Normalerweise sitzt Anne Pahl (28) um die Mittagszeit in ihrem Büro in Wedding, schreibt E-Mails, telefoniert, organisiert. Aber in dieser Woche hat sie Urlaub – und hängt trotzdem am Telefon. Dieses Mal aber, um über ihre Arbeit zu sprechen.

Seit 2013, berichtet die 28-Jährige, arbeitet sie bei „youvo“ – einem Verein aus Berlin, über dessen Online-Plattform sich junge Freiwillige aus der Kreativ- und Digitalszene mit sozialen Organisationen vernetzen, um ihnen ehrenamtlich bei der Entwicklung von Marketingstrategien zu helfen.
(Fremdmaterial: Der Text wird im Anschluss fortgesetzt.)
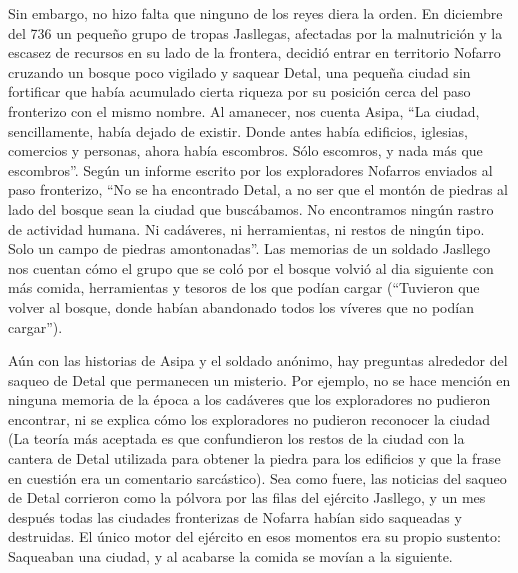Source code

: Sin embargo, no hizo falta que ninguno de los reyes diera la orden. En diciembre del 736 un pequeño grupo de tropas Jasllegas, afectadas por la malnutrición y la escasez de recursos en su lado de la frontera, decidió entrar en territorio Nofarro cruzando un bosque poco vigilado y saquear Detal, una pequeña ciudad sin fortificar que había acumulado cierta riqueza por su posición cerca del paso fronterizo con el mismo nombre. Al amanecer, nos cuenta Asipa, ``La ciudad, sencillamente, había dejado de existir. Donde antes había edificios, iglesias, comercios y personas, ahora había escombros. Sólo escomros, y nada más que escombros''. Según un informe escrito por los exploradores Nofarros enviados al paso fronterizo, ``No se ha encontrado Detal, a no ser que el montón de piedras al lado del bosque sean la ciudad que buscábamos. No encontramos ningún rastro de actividad humana. Ni cadáveres, ni herramientas, ni restos de ningún tipo. Solo un campo de piedras amontonadas''. Las memorias de un soldado Jasllego nos cuentan cómo el grupo que se coló por el bosque volvió al dia siguiente con más comida, herramientas y tesoros de los que podían cargar (``Tuvieron que volver al bosque, donde habían abandonado todos los víveres que no podían cargar''). 
\par
Aún con las historias de Asipa y el soldado anónimo, hay preguntas alrededor del saqueo de Detal que permanecen un misterio. Por ejemplo, no se hace mención en ninguna memoria de la época a los cadáveres que los exploradores no pudieron encontrar, ni se explica cómo los exploradores no pudieron reconocer la ciudad (La teoría más aceptada es que confundieron los restos de la ciudad con la cantera de Detal utilizada para obtener la piedra para los edificios y que la frase en cuestión era un comentario sarcástico). Sea como fuere, las noticias del saqueo de Detal corrieron como la pólvora por las filas del ejército Jasllego, y un mes después todas las ciudades fronterizas de Nofarra habían sido saqueadas y destruidas. El único motor del ejército en esos momentos era su propio sustento: Saqueaban una ciudad, y al acabarse la comida se movían a la siguiente. 
\par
Freiwillige kommen aus dem gesamten deutschsprachigen Raum

„Die Organisationen haben so die Möglichkeit, Projekte online auszuschreiben – die kreative Community findet, passend zu ihren Fähigkeiten, dann ein Projekt“, sagt Anne. Beinahe 4300 Experten auf den Feldern Design, Digitalisierung, Film und Fotografie, aber auch Konzeption, Text und PR sind bei „youvo“ registriert. Freiwilligenarbeit – aber digital.

Ein typisches Berlin-Ding? Keineswegs. Die Menschen, die sich bei „youvo“ melden, kommen aus dem gesamten deutschsprachigen Raum. Gerade soziale Einrichtungen aus ländlichen Gebieten schätzen die Hilfe der jungen Kreativen.

Freiwillige freuen sich über Praxiserfahrung fürs Portfolio

Die Freiwilligen auf der anderen Seite freuen sich, ein soziales Projekt unterstützt zu haben, und können gleichzeitig Praxiserfahrung sammeln. „Also auch etwas fürs Portfolio“, erklärt Anne.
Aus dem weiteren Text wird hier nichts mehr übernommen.